━━━━━ Records for the exercise ━━━━━

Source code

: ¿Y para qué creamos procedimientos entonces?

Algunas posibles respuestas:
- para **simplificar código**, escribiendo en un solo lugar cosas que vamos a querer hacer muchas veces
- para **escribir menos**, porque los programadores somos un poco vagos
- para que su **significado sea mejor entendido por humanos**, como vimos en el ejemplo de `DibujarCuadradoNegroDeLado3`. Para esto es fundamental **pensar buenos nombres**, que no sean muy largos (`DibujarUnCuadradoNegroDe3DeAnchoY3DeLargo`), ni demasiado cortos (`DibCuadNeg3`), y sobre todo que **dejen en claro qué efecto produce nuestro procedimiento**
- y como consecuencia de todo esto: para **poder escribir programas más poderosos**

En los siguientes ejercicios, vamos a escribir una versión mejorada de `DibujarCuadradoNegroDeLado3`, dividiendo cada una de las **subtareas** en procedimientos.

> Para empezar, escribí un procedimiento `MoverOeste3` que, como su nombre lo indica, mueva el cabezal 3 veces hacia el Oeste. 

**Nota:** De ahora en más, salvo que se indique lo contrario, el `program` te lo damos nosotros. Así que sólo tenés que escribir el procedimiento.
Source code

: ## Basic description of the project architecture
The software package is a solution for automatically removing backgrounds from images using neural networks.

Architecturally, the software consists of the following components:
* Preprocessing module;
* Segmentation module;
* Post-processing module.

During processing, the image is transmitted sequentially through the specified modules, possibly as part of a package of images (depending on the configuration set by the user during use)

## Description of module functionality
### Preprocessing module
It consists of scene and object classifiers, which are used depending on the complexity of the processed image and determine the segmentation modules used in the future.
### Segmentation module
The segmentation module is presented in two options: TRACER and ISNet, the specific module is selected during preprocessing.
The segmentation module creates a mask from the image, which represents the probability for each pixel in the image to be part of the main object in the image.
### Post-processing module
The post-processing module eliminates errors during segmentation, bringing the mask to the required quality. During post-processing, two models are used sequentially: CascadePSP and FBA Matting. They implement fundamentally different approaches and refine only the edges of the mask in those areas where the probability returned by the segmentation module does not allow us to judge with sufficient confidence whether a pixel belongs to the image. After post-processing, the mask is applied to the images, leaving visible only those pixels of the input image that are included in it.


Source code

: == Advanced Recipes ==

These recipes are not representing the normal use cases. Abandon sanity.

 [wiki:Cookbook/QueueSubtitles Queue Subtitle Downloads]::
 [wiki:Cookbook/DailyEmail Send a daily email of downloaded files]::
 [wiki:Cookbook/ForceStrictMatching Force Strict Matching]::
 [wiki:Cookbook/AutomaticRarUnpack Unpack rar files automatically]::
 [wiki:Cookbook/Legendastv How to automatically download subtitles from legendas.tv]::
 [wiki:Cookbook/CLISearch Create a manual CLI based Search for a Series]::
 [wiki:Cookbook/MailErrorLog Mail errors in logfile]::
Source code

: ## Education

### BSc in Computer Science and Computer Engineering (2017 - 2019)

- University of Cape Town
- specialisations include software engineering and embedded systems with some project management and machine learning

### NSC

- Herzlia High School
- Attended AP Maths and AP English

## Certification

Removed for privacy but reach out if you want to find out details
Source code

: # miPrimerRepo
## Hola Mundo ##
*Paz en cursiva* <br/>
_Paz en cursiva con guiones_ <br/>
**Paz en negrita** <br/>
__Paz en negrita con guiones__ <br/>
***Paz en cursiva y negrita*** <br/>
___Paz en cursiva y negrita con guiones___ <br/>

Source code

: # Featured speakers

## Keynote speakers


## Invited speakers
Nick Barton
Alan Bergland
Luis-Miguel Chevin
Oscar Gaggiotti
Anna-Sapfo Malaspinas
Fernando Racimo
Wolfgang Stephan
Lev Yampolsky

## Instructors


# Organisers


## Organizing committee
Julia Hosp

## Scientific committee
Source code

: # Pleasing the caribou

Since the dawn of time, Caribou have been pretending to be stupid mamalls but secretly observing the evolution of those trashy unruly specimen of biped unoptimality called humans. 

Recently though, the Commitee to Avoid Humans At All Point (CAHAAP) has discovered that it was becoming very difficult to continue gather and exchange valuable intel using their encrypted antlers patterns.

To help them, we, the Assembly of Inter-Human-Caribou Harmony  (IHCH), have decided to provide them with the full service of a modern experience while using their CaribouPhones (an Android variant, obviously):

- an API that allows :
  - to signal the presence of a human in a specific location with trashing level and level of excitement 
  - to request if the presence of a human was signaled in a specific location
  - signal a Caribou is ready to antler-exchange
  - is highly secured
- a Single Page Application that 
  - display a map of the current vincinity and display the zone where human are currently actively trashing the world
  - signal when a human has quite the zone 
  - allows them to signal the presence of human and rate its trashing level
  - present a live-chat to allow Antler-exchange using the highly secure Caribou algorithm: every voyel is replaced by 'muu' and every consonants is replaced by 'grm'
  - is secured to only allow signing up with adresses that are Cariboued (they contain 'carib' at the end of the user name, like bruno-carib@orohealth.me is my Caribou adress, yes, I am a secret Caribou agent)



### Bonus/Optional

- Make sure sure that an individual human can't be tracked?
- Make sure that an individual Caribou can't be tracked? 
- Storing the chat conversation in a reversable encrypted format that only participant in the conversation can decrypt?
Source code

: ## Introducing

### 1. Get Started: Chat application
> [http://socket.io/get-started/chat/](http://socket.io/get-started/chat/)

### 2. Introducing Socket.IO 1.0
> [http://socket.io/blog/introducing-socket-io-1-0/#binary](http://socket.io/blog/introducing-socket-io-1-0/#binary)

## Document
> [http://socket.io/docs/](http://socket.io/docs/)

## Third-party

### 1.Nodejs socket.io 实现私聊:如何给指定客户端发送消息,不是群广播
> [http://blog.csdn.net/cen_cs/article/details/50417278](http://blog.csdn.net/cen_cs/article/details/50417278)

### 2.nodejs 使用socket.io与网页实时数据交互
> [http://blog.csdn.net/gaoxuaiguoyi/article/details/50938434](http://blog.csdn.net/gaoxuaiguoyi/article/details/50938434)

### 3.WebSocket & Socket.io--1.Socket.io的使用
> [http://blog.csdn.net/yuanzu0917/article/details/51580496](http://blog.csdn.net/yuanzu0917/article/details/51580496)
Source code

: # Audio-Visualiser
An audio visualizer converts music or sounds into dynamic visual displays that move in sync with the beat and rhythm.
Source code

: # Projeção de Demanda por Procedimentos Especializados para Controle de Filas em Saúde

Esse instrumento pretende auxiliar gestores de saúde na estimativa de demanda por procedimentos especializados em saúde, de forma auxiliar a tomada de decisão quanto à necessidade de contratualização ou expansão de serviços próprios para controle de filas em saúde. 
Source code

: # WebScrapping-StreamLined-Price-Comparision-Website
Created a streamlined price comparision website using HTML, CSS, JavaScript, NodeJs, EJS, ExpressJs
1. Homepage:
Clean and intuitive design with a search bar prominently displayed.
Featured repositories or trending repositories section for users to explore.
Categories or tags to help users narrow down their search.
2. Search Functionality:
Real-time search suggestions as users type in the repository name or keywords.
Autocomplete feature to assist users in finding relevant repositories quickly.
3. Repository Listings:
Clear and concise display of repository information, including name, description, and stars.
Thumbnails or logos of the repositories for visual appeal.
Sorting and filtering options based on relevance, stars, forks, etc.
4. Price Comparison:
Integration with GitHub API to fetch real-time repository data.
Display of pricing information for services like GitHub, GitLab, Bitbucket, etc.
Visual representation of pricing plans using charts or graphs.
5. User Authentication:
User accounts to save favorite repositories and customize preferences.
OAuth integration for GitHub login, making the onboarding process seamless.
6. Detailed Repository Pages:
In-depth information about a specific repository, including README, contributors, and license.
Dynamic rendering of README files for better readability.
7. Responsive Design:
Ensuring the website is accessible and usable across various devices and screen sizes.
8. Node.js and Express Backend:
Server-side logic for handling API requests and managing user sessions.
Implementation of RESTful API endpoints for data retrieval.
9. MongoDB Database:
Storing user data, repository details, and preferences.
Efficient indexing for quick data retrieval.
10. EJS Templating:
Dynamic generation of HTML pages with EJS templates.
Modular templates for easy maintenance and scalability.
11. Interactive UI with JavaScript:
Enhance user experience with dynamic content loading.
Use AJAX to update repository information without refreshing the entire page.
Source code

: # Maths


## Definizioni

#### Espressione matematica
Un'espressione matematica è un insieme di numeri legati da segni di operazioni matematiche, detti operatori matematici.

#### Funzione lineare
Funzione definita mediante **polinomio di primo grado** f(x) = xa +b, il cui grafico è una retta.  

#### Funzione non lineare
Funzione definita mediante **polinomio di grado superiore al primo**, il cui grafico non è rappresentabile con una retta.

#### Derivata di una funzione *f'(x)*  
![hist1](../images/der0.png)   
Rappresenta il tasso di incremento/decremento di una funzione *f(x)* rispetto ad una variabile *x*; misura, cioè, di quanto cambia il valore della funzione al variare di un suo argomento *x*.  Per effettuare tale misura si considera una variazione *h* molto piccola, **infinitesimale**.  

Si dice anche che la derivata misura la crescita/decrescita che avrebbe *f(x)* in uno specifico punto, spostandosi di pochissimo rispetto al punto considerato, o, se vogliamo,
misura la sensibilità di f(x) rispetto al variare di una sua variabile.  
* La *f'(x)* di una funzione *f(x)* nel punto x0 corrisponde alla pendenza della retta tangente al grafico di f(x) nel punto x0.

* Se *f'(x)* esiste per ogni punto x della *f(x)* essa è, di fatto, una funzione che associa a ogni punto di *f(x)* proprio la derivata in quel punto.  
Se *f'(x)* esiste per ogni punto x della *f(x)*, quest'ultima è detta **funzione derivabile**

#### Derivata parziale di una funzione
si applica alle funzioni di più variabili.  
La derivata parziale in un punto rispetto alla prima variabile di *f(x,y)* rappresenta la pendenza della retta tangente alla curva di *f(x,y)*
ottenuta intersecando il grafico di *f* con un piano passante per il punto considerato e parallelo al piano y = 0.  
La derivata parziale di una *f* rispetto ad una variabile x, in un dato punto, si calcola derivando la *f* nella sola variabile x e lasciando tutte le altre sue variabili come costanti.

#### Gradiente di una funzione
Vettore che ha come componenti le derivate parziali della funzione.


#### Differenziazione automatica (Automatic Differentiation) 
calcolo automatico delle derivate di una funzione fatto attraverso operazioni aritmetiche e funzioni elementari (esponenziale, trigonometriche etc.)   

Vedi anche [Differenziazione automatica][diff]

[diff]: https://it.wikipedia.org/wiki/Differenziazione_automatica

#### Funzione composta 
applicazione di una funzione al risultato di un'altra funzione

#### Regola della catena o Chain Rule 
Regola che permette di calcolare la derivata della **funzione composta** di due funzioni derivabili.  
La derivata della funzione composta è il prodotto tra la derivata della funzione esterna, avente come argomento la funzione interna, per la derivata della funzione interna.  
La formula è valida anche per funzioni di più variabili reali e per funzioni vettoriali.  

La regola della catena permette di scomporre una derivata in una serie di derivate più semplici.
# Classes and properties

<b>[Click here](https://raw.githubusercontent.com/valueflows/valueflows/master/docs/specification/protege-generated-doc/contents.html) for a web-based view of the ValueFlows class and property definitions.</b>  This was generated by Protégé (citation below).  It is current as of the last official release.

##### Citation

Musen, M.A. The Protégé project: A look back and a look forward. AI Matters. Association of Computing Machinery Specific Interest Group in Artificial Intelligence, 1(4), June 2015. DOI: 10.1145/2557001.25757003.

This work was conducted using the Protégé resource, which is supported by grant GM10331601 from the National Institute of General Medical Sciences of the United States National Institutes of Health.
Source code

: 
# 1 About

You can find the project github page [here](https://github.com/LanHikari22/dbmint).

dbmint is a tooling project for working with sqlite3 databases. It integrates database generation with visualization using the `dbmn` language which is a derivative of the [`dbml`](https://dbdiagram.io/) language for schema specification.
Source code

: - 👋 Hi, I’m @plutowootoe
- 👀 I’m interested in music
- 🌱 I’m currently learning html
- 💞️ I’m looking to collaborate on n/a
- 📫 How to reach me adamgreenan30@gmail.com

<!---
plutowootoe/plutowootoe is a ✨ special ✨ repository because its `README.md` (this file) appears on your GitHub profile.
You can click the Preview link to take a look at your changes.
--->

━━━━━

## Exercise goal
Copy the lines above exactly, beginning at the line that has "Efficient indexing for quick data retrieval." and stopping after the line that has "#### Funzione non lineare", and omit the rest.

## Written reply
Efficient indexing for quick data retrieval.
10. EJS Templating:
Dynamic generation of HTML pages with EJS templates.
Modular templates for easy maintenance and scalability.
11. Interactive UI with JavaScript:
Enhance user experience with dynamic content loading.
Use AJAX to update repository information without refreshing the entire page.
Source code

: # Maths


## Definizioni

#### Espressione matematica
Un'espressione matematica è un insieme di numeri legati da segni di operazioni matematiche, detti operatori matematici.

#### Funzione lineare
Funzione definita mediante **polinomio di primo grado** f(x) = xa +b, il cui grafico è una retta.  

#### Funzione non lineare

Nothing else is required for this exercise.